# Best APC for interior?



## SpeedKing

Hello everyone, I am quite new to detailing and would like to learn about interior cleaning. 

I was wondering if anyone has a favorite APC for their cars interior? 
Are brands like Armor all and Meguiar's any good? Are there any brands to stay away from?

I also have been watching some videos on interior cleaning and have seen a product called "CarPro Inside" which can be used on most surfaces and was wondering if it is any good? It seems to work well and I like the way it performs but It would be more convincing if I could hear from someone that has had experiences with this product or knows about it. 

-Thanks


----------



## Summit Detailing

Gtechniq I2 tri-clean:thumb:

cheers

Chris


----------



## SpeedKing

Summit Detailing said:


> Gtechniq I2 tri-clean:thumb:
> 
> cheers
> 
> Chris


Seems to be a quality product!
Thanks


----------



## Ruairi

Autoperfekt interior cleaner


----------



## Brian1612

Any good APC will work, I like britemax grimeout or valetpro citrus APC for the interior due to the pleasant scent.
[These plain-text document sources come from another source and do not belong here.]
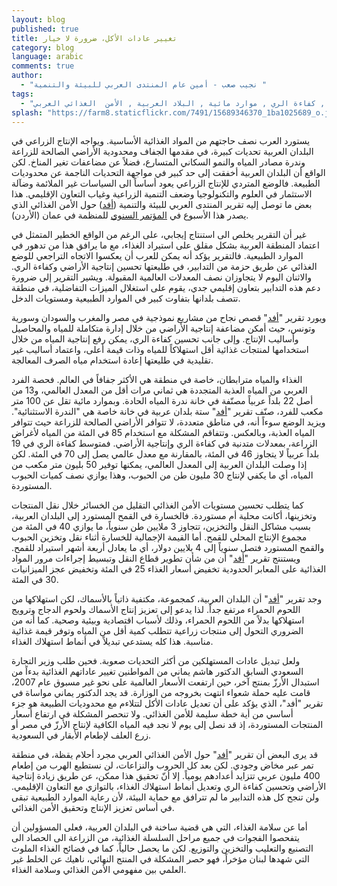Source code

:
 ```yaml
---
layout: blog
published: true
title: تغيير عادات الأكل، ضرورة لا خيار
category: blog
language: arabic
comments: true
author: 
  - "نجيب صعب - أمين عام المنتدى العربي للبيئة والتنمية "
tags: 
  - "تغير المناخ , التنمية الزراعية , الأمن الغذائي , كفاءة الري , موارد مائية , البلاد العربية , الأمن  الغذائي العربي"
splash: "https://farm8.staticflickr.com/7491/15689346370_1ba1025689_o.jpg"
---
```


يستورد العرب نصف حاجتهم من المواد الغذائية الأساسية. ويواجه الإنتاج الزراعي في البلدان العربية تحديات كبيرة، في مقدمها الجفاف ومحدودية الأراضي الصالحة للزراعة وندرة مصادر المياه والنمو السكاني المتسارع، فضلاً عن مضاعفات تغير المناخ. لكن الواقع أن البلدان العربية أخفقت إلى حد كبير في مواجهة التحديات الناجمة عن محدوديات الطبيعة. فالوضع المتردي للإنتاج الزراعي يعود أساساً الى السياسات غير الملائمة وضآلة الاستثمار في العلوم والتكنولوجيا وضعف التنمية الزراعية وغياب التعاون الإقليمي. هذا بعض ما توصل إليه تقرير المنتدى العربي للبيئة والتنمية ([أفد](http://www.afedonline.org/ar/)) حول الأمن الغذائي الذي يصدر هذا الأسبوع في [المؤتمر السنوي](http://www.afedonline.org/conference/arabic.asp) للمنظمة في عمان (الأردن).

<!-- more -->
غير أن التقرير يخلص الى استنتاج إيجابي، على الرغم من الواقع الخطير المتمثل في اعتماد المنطقة العربية بشكل مقلق على استيراد الغذاء، مع ما يرافق هذا من تدهور في الموارد الطبيعية. فالتقرير يؤكد أنه يمكن للعرب أن يعكسوا الاتجاه التراجعي للوضع الغذائي عن طريق حزمة من التدابير، في طليعتها تحسين إنتاجية الأراضي وكفاءة الري. والاثنان اليوم لا يتجاوزان نصف المعدلات العالمية المقبولة. ويشير التقرير إلى ضرورة دعم هذه التدابير بتعاون إقليمي جدي، يقوم على استغلال الميزات التفاضلية، في منطقة تتصف بلدانها بتفاوت كبير في الموارد الطبيعية ومستويات الدخل.

ويورد تقرير "[أفد](http://www.afedonline.org/ar/)" قصص نجاح من مشاريع نموذجية في مصر والمغرب والسودان وسورية وتونس، حيث أمكن مضاعفة إنتاجية الأراضي من خلال إدارة متكاملة للمياه والمحاصيل وأساليب الإنتاج. وإلى جانب تحسين كفاءة الري، يمكن رفع إنتاجية المياه من خلال استخدامها لمنتجات غذائية أقل استهلاكاً للمياه وذات قيمة أعلى، واعتماد أساليب غير تقليدية في طليعتها إعادة استخدام مياه الصرف المعالجة.

الغذاء والمياه مترابطان، خاصة في منطقة هي الأكثر جفافاً في العالم. فحصة الفرد العربي من المياه العذبة المتجددة هي ثماني مرات أقل من المعدل العالمي، و13 من أصل 22 بلداً عربياً مصنّفة في خانة ندرة المياه الحادة. وبموارد مائية تقل عن 100 متر مكعب للفرد، صنّف تقرير "[أفد](http://www.afedonline.org/ar/)" ستة بلدان عربية في خانة خاصة هي "الندرة الاستثنائية". ويزيد الوضع سوءاً أنه، في مناطق متعددة، لا تتوافر الأراضي الصالحة للزراعة حيث تتوافر المياه العذبة، وبالعكس. وتتفاقم المشكلة مع استخدام 85 في المئة من المياه لأغراض الزراعة، بمعدلات متدنية في كفاءة الري وإنتاجية الأراضي. فمتوسط كفاءة الري في 19 بلداً عربياً لا يتجاوز 46 في المئة، بالمقارنة مع معدل عالمي يصل إلى 70 في المئة. لكن إذا وصلت البلدان العربية إلى المعدل العالمي، يمكنها توفير 50 بليون متر مكعب من المياه، أي ما يكفي لإنتاج 30 مليون طن من الحبوب، وهذا يوازي نصف كميات الحبوب المستوردة.

كما يتطلب تحسين مستويات الأمن الغذائي التقليل من الخسائر خلال نقل المنتجات وتخزينها، أكانت محلية أم مستوردة. فالخسارة في القمح المستورد إلى البلدان العربية، بسبب مشاكل النقل والتخزين، تتجاوز 3 ملايين طن سنوياً، ما يوازي 40 في المئة من مجموع الإنتاج المحلي للقمح. أما القيمة الإجمالية للخسارة أثناء نقل وتخزين الحبوب والقمح المستورد فتصل سنوياً إلى 4 بلايين دولار، أي ما يعادل أربعة أشهر استيراد للقمح. ويستنتج تقرير "[أفد](http://www.afedonline.org/ar/)" أن من شأن تطوير قطاع النقل وتبسيط إجراءات مرور المواد الغذائية على المعابر الحدودية تخفيض أسعار الغذاء 25 في المئة وتخفيض عجز الميزانيات 30 في المئة.

وجد تقرير "[أفد](http://www.afedonline.org/ar/)" أن البلدان العربية، كمجموعة، مكتفية ذاتياً بالأسماك، لكن استهلاكها من اللحوم الحمراء مرتفع جداً. لذا يدعو إلى تعزيز إنتاج الأسماك ولحوم الدجاج وترويج استهلاكها بدلاً من اللحوم الحمراء، وذلك لأسباب اقتصادية وبيئية وصحية. كما أنه من الضروري التحول إلى منتجات زراعية تتطلب كمية أقل من المياه وتوفر قيمة غذائية مناسبة. هذا كله يستدعي تبديلاً في أنماط استهلاك الغذاء.

ولعل تبديل عادات المستهلكين من أكثر التحديات صعوبة. فحين طلب وزير التجارة السعودي السابق  الدكتور هاشم يماني من المواطنين تغيير عاداتهم الغذائية بدءاً من استبدال الأرزّ بمنتج آخر، حين ارتفعت الأسعار العالمية على نحو غير مسبوق عام 2007، قامت عليه حملة شعواء انتهت بخروجه من الوزارة. قد يجد الدكتور يماني مواساة في تقرير "أفد"، الذي يؤكد على أن تعديل عادات الأكل لتتلاءم مع محدوديات الطبيعة هو جزء أساسي من أية خطة سليمة للأمن الغذائي. ولا تنحصر المشكلة في ارتفاع أسعار المنتجات المستوردة، إذ قد نصل إلى يوم لا نجد فيه المياه الكافية لإنتاج الأرزّ في مصر أو زرع العلف لإطعام الأبقار في السعودية.

قد يرى البعض أن تقرير "[أفد](http://www.afedonline.org/ar/)" حول الأمن الغذائي العربي مجرد أحلام يقظة، في منطقة تمر عبر مخاض وجودي. لكن بعد كل الحروب والنزاعات، لن نستطيع الهرب من إطعام 400 مليون عربي تتزايد أعدادهم يومياً. إلا أنّ تحقيق هذا ممكن، عن طريق زيادة إنتاجية الأراضي وتحسين كفاءة الري وتعديل أنماط استهلاك الغذاء، بالتوازي مع التعاون الإقليمي. ولن تنجح كل هذه التدابير ما لم تترافق مع حماية البيئة، لأن رعاية الموارد الطبيعية تبقى في أساس تعزيز الإنتاج وتحقيق الأمن الغذائي.


أما عن سلامة الغذاء، التي هي قضية ساخنة في البلدان العربية، فعلى المسؤولين أن يتفحصوا الفجوات في جميع مراحل السلسلة الغذائية، من الزراعة الى الحصاد الى التصنيع والتعليب والتخزين والتوزيع. لكن ما يحصل حالياً، كما في فضائح الغذاء الملوث التي شهدها لبنان مؤخراً، فهو حصر المشكلة في المنتج النهائي، ناهيك عن الخلط غير العلمي بين مفهومي الأمن الغذائي وسلامة الغذاء.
A very good and cheap option is surfex HD by bilt hamber but it doesn't give a pleasant scent on use. There are dedicated interior cleaners also, Carpro inside is one I tried recently and will be reviewing, it's really good stuff, especially on leather.

Sent from my SM-G950F using Tapatalk


----------



## huxley309

Koch chemie pol star


----------



## Flame113

huxley309 said:


> Koch chemie pol star


What is your recommended mixing ratio to use on interior plastic & leather?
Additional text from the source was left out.